◆ Recorded data ◆
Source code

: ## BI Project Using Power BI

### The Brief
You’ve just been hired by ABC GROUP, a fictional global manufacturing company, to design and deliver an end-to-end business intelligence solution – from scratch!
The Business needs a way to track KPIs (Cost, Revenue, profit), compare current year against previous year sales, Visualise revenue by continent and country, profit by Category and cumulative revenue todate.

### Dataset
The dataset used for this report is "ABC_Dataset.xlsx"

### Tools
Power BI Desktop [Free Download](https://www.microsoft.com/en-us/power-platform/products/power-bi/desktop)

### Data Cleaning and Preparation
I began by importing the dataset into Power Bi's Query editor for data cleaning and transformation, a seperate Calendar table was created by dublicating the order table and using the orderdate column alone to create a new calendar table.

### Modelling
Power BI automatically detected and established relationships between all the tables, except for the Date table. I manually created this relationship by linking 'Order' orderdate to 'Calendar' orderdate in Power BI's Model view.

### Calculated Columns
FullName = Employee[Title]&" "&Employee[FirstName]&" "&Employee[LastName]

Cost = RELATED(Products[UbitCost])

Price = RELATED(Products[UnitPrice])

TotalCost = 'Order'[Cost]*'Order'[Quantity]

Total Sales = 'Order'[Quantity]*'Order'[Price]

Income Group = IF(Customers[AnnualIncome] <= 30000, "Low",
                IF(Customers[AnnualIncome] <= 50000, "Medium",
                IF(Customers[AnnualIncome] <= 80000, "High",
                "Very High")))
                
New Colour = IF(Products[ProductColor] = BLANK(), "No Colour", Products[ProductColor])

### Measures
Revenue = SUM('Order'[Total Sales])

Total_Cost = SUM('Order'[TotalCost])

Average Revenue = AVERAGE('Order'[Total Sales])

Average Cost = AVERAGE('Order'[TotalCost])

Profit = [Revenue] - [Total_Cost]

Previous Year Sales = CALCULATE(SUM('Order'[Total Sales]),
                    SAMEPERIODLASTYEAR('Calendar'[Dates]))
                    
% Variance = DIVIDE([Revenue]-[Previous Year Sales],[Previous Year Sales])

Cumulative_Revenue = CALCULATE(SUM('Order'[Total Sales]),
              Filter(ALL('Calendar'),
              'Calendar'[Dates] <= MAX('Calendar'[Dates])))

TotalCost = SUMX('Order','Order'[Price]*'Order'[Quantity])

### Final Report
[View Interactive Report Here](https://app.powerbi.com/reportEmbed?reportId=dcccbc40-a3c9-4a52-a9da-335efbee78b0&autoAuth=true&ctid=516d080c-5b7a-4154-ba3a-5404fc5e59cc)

◆ Task to complete ◆
Word for word, restate each of the records above.

◆ Solution to the exercise ◆
Source code

: ## BI Project Using Power BI

### The Brief
You’ve just been hired by ABC GROUP, a fictional global manufacturing company, to design and deliver an end-to-end business intelligence solution – from scratch!
The Business needs a way to track KPIs (Cost, Revenue, profit), compare current year against previous year sales, Visualise revenue by continent and country, profit by Category and cumulative revenue todate.

### Dataset
The dataset used for this report is "ABC_Dataset.xlsx"

### Tools
Power BI Desktop [Free Download](https://www.microsoft.com/en-us/power-platform/products/power-bi/desktop)

### Data Cleaning and Preparation
I began by importing the dataset into Power Bi's Query editor for data cleaning and transformation, a seperate Calendar table was created by dublicating the order table and using the orderdate column alone to create a new calendar table.

### Modelling
Power BI automatically detected and established relationships between all the tables, except for the Date table. I manually created this relationship by linking 'Order' orderdate to 'Calendar' orderdate in Power BI's Model view.

### Calculated Columns
FullName = Employee[Title]&" "&Employee[FirstName]&" "&Employee[LastName]

Cost = RELATED(Products[UbitCost])

Price = RELATED(Products[UnitPrice])

TotalCost = 'Order'[Cost]*'Order'[Quantity]

Total Sales = 'Order'[Quantity]*'Order'[Price]

Income Group = IF(Customers[AnnualIncome] <= 30000, "Low",
                IF(Customers[AnnualIncome] <= 50000, "Medium",
                IF(Customers[AnnualIncome] <= 80000, "High",
                "Very High")))
                
New Colour = IF(Products[ProductColor] = BLANK(), "No Colour", Products[ProductColor])

### Measures
Revenue = SUM('Order'[Total Sales])

Total_Cost = SUM('Order'[TotalCost])

Average Revenue = AVERAGE('Order'[Total Sales])

Average Cost = AVERAGE('Order'[TotalCost])

Profit = [Revenue] - [Total_Cost]

Previous Year Sales = CALCULATE(SUM('Order'[Total Sales]),
                    SAMEPERIODLASTYEAR('Calendar'[Dates]))
                    
% Variance = DIVIDE([Revenue]-[Previous Year Sales],[Previous Year Sales])

Cumulative_Revenue = CALCULATE(SUM('Order'[Total Sales]),
              Filter(ALL('Calendar'),
              'Calendar'[Dates] <= MAX('Calendar'[Dates])))

TotalCost = SUMX('Order','Order'[Price]*'Order'[Quantity])

### Final Report
[View Interactive Report Here](https://app.powerbi.com/reportEmbed?reportId=dcccbc40-a3c9-4a52-a9da-335efbee78b0&autoAuth=true&ctid=516d080c-5b7a-4154-ba3a-5404fc5e59cc)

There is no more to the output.